Animais fazem parte da obra "Bandeira Branca", do artista plástico Nuno Ramos

AE |

Agência Estado
Dois dos três urubus que integram a obra "bandeira Branca", de Nuno Ramos
O pedido da Fundação Bienal de São Paulo para manter os pássaros da espécie urubu-de-cabeça-amarela em uma das obras expostas na 29ª edição do evento foi indeferido hoje por decisão da Justiça Federal de São Paulo. Para o juiz federal substituto Eurico Zecchin Maiolino, da 13ª Vara Cível Federal, os animais expostos fazem parte de uma espécie silvestre e são provenientes do Parque dos Falcões, um criadouro de conservação.

Em sua decisão, o juiz diz que a Constituição Federal prevê expressamente a proteção do meio ambiente em diversos dispositivos, dentre eles o que impõe ao Poder Público o dever de "proteger a fauna e a flora, vedadas, na forma da lei, as práticas que coloquem em risco sua função ecológica, provoquem a extinção de espécies ou submetam os animais à crueldade".

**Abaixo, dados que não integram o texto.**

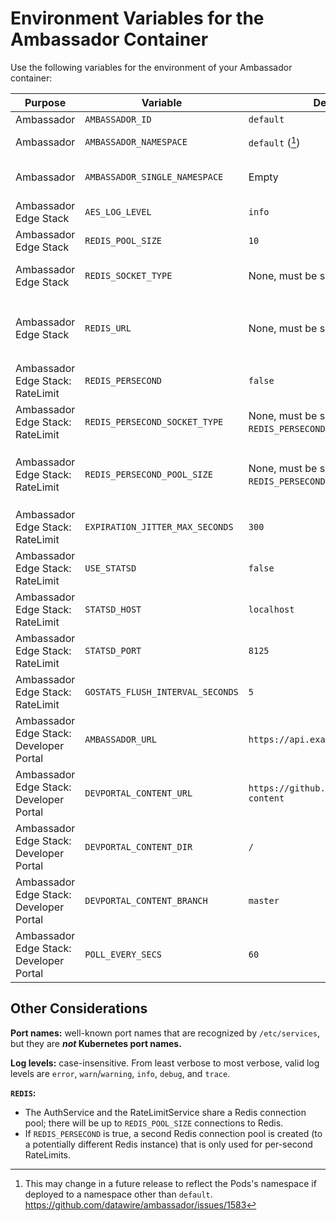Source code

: # Environment Variables for the Ambassador Container

Use the following variables for the environment of your Ambassador container:

| Purpose                                 | Variable                         | Default value                                     | Value type                                                                    |
|-----------------------------------------|----------------------------------|---------------------------------------------------|-------------------------------------------------------------------------------|
| Ambassador                              | `AMBASSADOR_ID`                  | `default`                                         | Plain string                                                                  |
| Ambassador                              | `AMBASSADOR_NAMESPACE`           | `default` ([^1])                                  | Kubernetes namespace                                                          |
| Ambassador                              | `AMBASSADOR_SINGLE_NAMESPACE`    | Empty                                             | Boolean; non-empty=true, empty=false                                          |
| Ambassador Edge Stack                   | `AES_LOG_LEVEL`                  | `info`                                            | Log level                                                                     |
| Ambassador Edge Stack                   | `REDIS_POOL_SIZE`                | `10`                                              | Integer                                                                       |
| Ambassador Edge Stack                   | `REDIS_SOCKET_TYPE`              | None, must be set manually                        | Go network such as `tcp` or `unix`; see [Go `net.Dial`][]                     |
| Ambassador Edge Stack                   | `REDIS_URL`                      | None, must be set manually                        | Go network address; for TCP this is a `host:port` pair; see [Go `net.Dial`][] |
| Ambassador Edge Stack: RateLimit        | `REDIS_PERSECOND`                | `false`                                           | Boolean; [Go `strconv.ParseBool`][]                                           |
| Ambassador Edge Stack: RateLimit        | `REDIS_PERSECOND_SOCKET_TYPE`    | None, must be set manually (if `REDIS_PERSECOND`) | Go network such as `tcp` or `unix`; see [Go `net.Dial`][]                     |
| Ambassador Edge Stack: RateLimit        | `REDIS_PERSECOND_POOL_SIZE`      | None, must be set manually (if `REDIS_PERSECOND`) | Go network address; for TCP this is a `host:port` pair; see [Go `net.Dial`][] |
| Ambassador Edge Stack: RateLimit        | `EXPIRATION_JITTER_MAX_SECONDS`  | `300`                                             | Integer                                                                       |
| Ambassador Edge Stack: RateLimit        | `USE_STATSD`                     | `false`                                           | Boolean; [Go `strconv.ParseBool`][]                                           |
| Ambassador Edge Stack: RateLimit        | `STATSD_HOST`                    | `localhost`                                       | Hostname                                                                      |
| Ambassador Edge Stack: RateLimit        | `STATSD_PORT`                    | `8125`                                            | Integer                                                                       |
| Ambassador Edge Stack: RateLimit        | `GOSTATS_FLUSH_INTERVAL_SECONDS` | `5`                                               | Integer                                                                       |
| Ambassador Edge Stack: Developer Portal | `AMBASSADOR_URL`                 | `https://api.example.com`                         | URL                                                                           |
| Ambassador Edge Stack: Developer Portal | `DEVPORTAL_CONTENT_URL`          | `https://github.com/datawire/devportal-content`   | git-remote URL                                                                |
| Ambassador Edge Stack: Developer Portal | `DEVPORTAL_CONTENT_DIR`          | `/`                                               | Rooted Git directory                                                          |
| Ambassador Edge Stack: Developer Portal | `DEVPORTAL_CONTENT_BRANCH`       | `master`                                          | Git branch name                                                               |
| Ambassador Edge Stack: Developer Portal | `POLL_EVERY_SECS`                | `60`                                              | Integer                                                                       |

## Other Considerations

**Port names:** well-known port names that are recognized by `/etc/services`, but they are ***not* Kubernetes port names.**

**Log levels:** case-insensitive. From least verbose to most verbose, valid log levels are `error`, `warn`/`warning`, `info`, `debug`, and `trace`.

**`REDIS`:**

* The AuthService and the RateLimitService share a Redis connection pool; there will be up to `REDIS_POOL_SIZE` connections to Redis.
* If `REDIS_PERSECOND` is true, a second Redis connection pool is created (to a potentially different Redis instance) that is only used for per-second RateLimits.

[^1]: This may change in a future release to reflect the Pods's
    namespace if deployed to a namespace other than `default`.
    https://github.com/datawire/ambassador/issues/1583

[Go `net.Dial`]: https://golang.org/pkg/net/#Dial
[Go `strconv.ParseBool`]: https://golang.org/pkg/strconv/#ParseBool
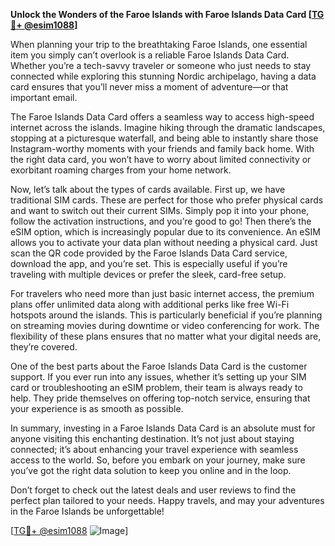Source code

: **Unlock the Wonders of the Faroe Islands with Faroe Islands Data Card [[TG💪+ @esim1088](https://t.me/s/esim1088)]**

When planning your trip to the breathtaking Faroe Islands, one essential item you simply can’t overlook is a reliable Faroe Islands Data Card. Whether you’re a tech-savvy traveler or someone who just needs to stay connected while exploring this stunning Nordic archipelago, having a data card ensures that you’ll never miss a moment of adventure—or that important email.

The Faroe Islands Data Card offers a seamless way to access high-speed internet across the islands. Imagine hiking through the dramatic landscapes, stopping at a picturesque waterfall, and being able to instantly share those Instagram-worthy moments with your friends and family back home. With the right data card, you won’t have to worry about limited connectivity or exorbitant roaming charges from your home network. 

Now, let’s talk about the types of cards available. First up, we have traditional SIM cards. These are perfect for those who prefer physical cards and want to switch out their current SIMs. Simply pop it into your phone, follow the activation instructions, and you’re good to go! Then there’s the eSIM option, which is increasingly popular due to its convenience. An eSIM allows you to activate your data plan without needing a physical card. Just scan the QR code provided by the Faroe Islands Data Card service, download the app, and you’re set. This is especially useful if you’re traveling with multiple devices or prefer the sleek, card-free setup.

For travelers who need more than just basic internet access, the premium plans offer unlimited data along with additional perks like free Wi-Fi hotspots around the islands. This is particularly beneficial if you’re planning on streaming movies during downtime or video conferencing for work. The flexibility of these plans ensures that no matter what your digital needs are, they’re covered.

One of the best parts about the Faroe Islands Data Card is the customer support. If you ever run into any issues, whether it’s setting up your SIM card or troubleshooting an eSIM problem, their team is always ready to help. They pride themselves on offering top-notch service, ensuring that your experience is as smooth as possible.

In summary, investing in a Faroe Islands Data Card is an absolute must for anyone visiting this enchanting destination. It’s not just about staying connected; it’s about enhancing your travel experience with seamless access to the world. So, before you embark on your journey, make sure you’ve got the right data solution to keep you online and in the loop. 

Don’t forget to check out the latest deals and user reviews to find the perfect plan tailored to your needs. Happy travels, and may your adventures in the Faroe Islands be unforgettable! 

[[TG💪+ @esim1088](https://t.me/s/esim1088) ![Image](https://i.postimg.cc/Y0z9fWf4/image.png)]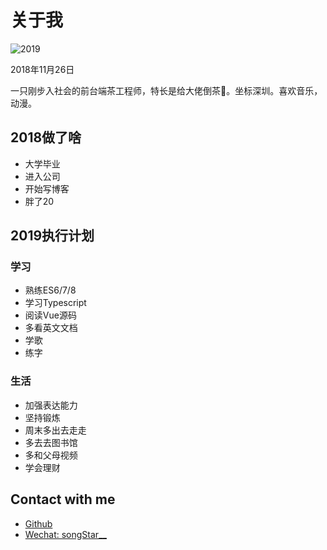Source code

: # 关于我

![2019](/my-blog/2019.png)

2018年11月26日

一只刚步入社会的前台端茶工程师，特长是给大佬倒茶🍵。坐标<i class="el-icon-location" style="color: #3eaf7c;"></i>深圳。喜欢音乐，动漫。

<!-- ## 动漫

炒鸡喜欢国漫，良心推荐：

- [刺客五六七](http://bangumi.bilibili.com/anime/6360)
- [剑网3·侠肝义胆沈剑心](http://bangumi.bilibili.com/anime/24267)
- [一人之下](https://www.bilibili.com/bangumi/media/md5050)
- [镇魂街](https://www.bilibili.com/bangumi/media/md3863)
- [凸变英雄](https://www.bilibili.com/bangumi/media/md23352)
- [少年锦衣卫](http://bangumi.bilibili.com/anime/5849)
- [全职高手](http://bangumi.bilibili.com/anime/5852)

### 阿珍爱上了阿强

<iframe src="//player.bilibili.com/player.html?aid=22669998&cid=47506677&page=1&season_type=4" scrolling="no" border="0" frameborder="no" framespacing="0" allowfullscreen="true"></iframe>

## 音乐

- 林俊杰 -->

## 2018做了啥

- 大学毕业
- 进入公司
- 开始写博客
- 胖了20

## 2019执行计划

### 学习

- 熟练ES6/7/8
- 学习Typescript
- 阅读Vue源码
- 多看英文文档
- 学歌
- 练字

### 生活

- 加强表达能力
- 坚持锻炼
- 周末多出去走走
- 多去去图书馆
- 多和父母视频
- 学会理财

## Contact with me

- [Github](https://github.com/songStar0904)
- [Wechat: songStar__]()
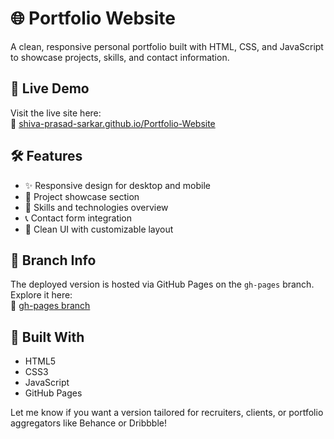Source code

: # 🌐 Portfolio Website

A clean, responsive personal portfolio built with HTML, CSS, and JavaScript to showcase projects, skills, and contact information. 

## 🚀 Live Demo

Visit the live site here:  
🔗 [shiva-prasad-sarkar.github.io/Portfolio-Website](https://shiva-prasad-sarkar.github.io/Portfolio-Website/)

## 🛠️ Features

- ✨ Responsive design for desktop and mobile
- 📁 Project showcase section
- 🧠 Skills and technologies overview
- 📞 Contact form integration
- 🎨 Clean UI with customizable layout

## 📂 Branch Info

The deployed version is hosted via GitHub Pages on the `gh-pages` branch.  
Explore it here:  
🔗 [gh-pages branch](https://github.com/Shiva-Prasad-Sarkar/Portfolio-Website/tree/gh-pages)


## 🧱 Built With

- HTML5  
- CSS3  
- JavaScript  
- GitHub Pages


Let me know if you want a version tailored for recruiters, clients, or portfolio aggregators like Behance or Dribbble!
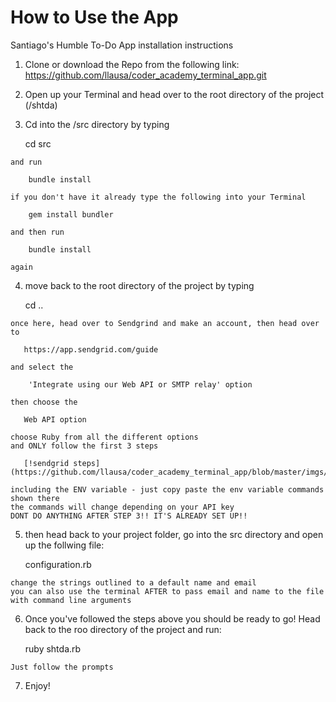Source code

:# How to Use the App
  Santiago's Humble To-Do App installation instructions

  1. Clone or download the Repo from the following link: https://github.com/llausa/coder_academy_terminal_app.git

  2. Open up your Terminal and head over to the root directory of the project (/shtda)

  3. Cd into the /src directory by typing

        cd src

    and run

        bundle install

    if you don't have it already type the following into your Terminal

        gem install bundler

    and then run

        bundle install

    again

  4. move back to the root directory of the project by typing

        cd ..

    once here, head over to Sendgrind and make an account, then head over to

       https://app.sendgrid.com/guide

    and select the

        'Integrate using our Web API or SMTP relay' option

    then choose the

       Web API option

    choose Ruby from all the different options
    and ONLY follow the first 3 steps

       [!sendgrid steps](https://github.com/llausa/coder_academy_terminal_app/blob/master/imgs/sendgrid_setup.png)

    including the ENV variable - just copy paste the env variable commands shown there
    the commands will change depending on your API key
    DONT DO ANYTHING AFTER STEP 3!! IT'S ALREADY SET UP!!

  5. then head back to your project folder,
    go into the src directory and open up the follwing file:

       configuration.rb

    change the strings outlined to a default name and email
    you can also use the terminal AFTER to pass email and name to the file
    with command line arguments

  6. Once you've followed the steps above you should be ready to go!
    Head back to the roo directory of the project and run:

        ruby shtda.rb

    Just follow the prompts

  7. Enjoy!
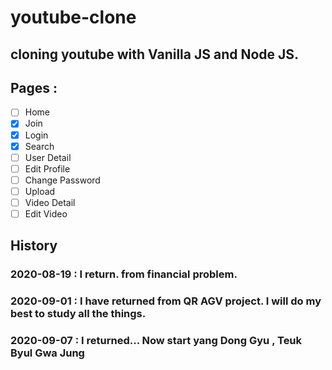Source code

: # youtube-clone

## cloning youtube with Vanilla JS and Node JS.

## Pages :

- [ ] Home
- [x] Join
- [x] Login
- [x] Search
- [ ] User Detail
- [ ] Edit Profile
- [ ] Change Password
- [ ] Upload
- [ ] Video Detail
- [ ] Edit Video

## History

### 2020-08-19 : I return. from financial problem.

### 2020-09-01 : I have returned from QR AGV project. I will do my best to study all the things.

### 2020-09-07 : I returned... Now start yang Dong Gyu , Teuk Byul Gwa Jung
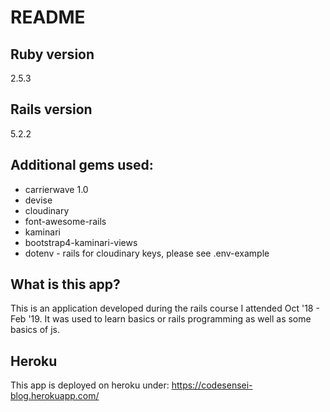 # README

## Ruby version
2.5.3
## Rails version
5.2.2
## Additional gems used:
- carrierwave 1.0
- devise
- cloudinary
- font-awesome-rails
- kaminari
- bootstrap4-kaminari-views
- dotenv - rails for cloudinary keys, please see .env-example

## What is this app?
This is an application developed during the rails course I attended Oct '18 - Feb '19.
It was used to learn basics or rails programming as well as some basics of js.

## Heroku
This app is deployed on heroku under: https://codesensei-blog.herokuapp.com/
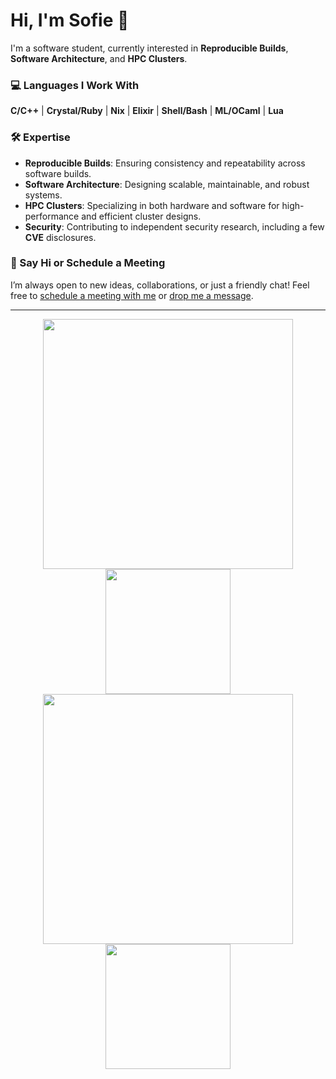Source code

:# Hi, I'm Sofie 👋

I'm a software student, currently interested in **Reproducible Builds**, **Software Architecture**, and **HPC Clusters**.

### 💻 Languages I Work With
**C/C++** | **Crystal/Ruby** | **Nix** | **Elixir** | **Shell/Bash** | **ML/OCaml** | **Lua**

### 🛠 Expertise
- **Reproducible Builds**: Ensuring consistency and repeatability across software builds.
- **Software Architecture**: Designing scalable, maintainable, and robust systems.
- **HPC Clusters**: Specializing in both hardware and software for high-performance and efficient cluster designs.
- **Security**: Contributing to independent security research, including a few **CVE** disclosures.

### 🤝 Say Hi or Schedule a Meeting
I’m always open to new ideas, collaborations, or just a friendly chat! Feel free to [schedule a meeting with me](https://cal.com/soupglasses/coffee) or [drop me a message](https://matrix.to/#/@soup:krab.chat).

---

<a href="https://github.com/soupglasses#gh-light-mode-only">
  <div align="center">
    <img align="top" width="400px" src="https://github-readme-stats.vercel.app/api?username=soupglasses&layout=compact&count_private=true&show_icons=true&hide_border=true&disable_animations=true&include_all_commits=true&title_color=24292F&text_color=24292F"/>
    <img align="top" width="200px" src="https://github-readme-stats.vercel.app/api/top-langs/?username=soupglasses&layout=compact&hide_border=true&card_width=200&title_color=24292F&text_color=24292F"/>
  </div>
</a>
<a href="https://github.com/soupglasses#gh-dark-mode-only">
  <div align="center">
    <img align="top" width="400px" src="https://github-readme-stats.vercel.app/api?username=soupglasses&layout=compact&count_private=true&show_icons=true&hide_border=true&disable_animations=true&include_all_commits=true&bg_color=0D1117&title_color=FFFFFF&text_color=FFFFFF"/>
    <img align="top" width="200px" src="https://github-readme-stats.vercel.app/api/top-langs/?username=soupglasses&layout=compact&hide_border=true&card_width=200&bg_color=0D1117&title_color=FFFFFF&text_color=FFFFFF"/>
  </div>
</a>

A Bienal havia pedido a antecipação da tutela em ação ordinária ajuizada em face do Instituto Brasileiro do Meio Ambiente e Recursos Naturais Renováveis (Ibama), visando a suspensão da notificação que determinou a retirada imediata das aves que fazem parte da exposição.

Em seu pedido, a Bienal relatou que, em razão de denúncias de possíveis maus tratos aos pássaros, o Ibama realizou vistoria no local e solicitou a apresentação de diversos documentos, que foram entregues em 28 de setembro. A Bienal alegou "o direito à livre manifestação artística, além de não existir prova de maus tratos dos animais expostos".

"A Fundação de São Paulo informa que, em cumprimento à determinação da Justiça, deverá proceder à retirada dos urubus que integram a obra do artista Nuno Ramos", informa comunicado oficial divulgado pela assessoria da Bienal. Não foi informado quando as aves deverão ser retiradas.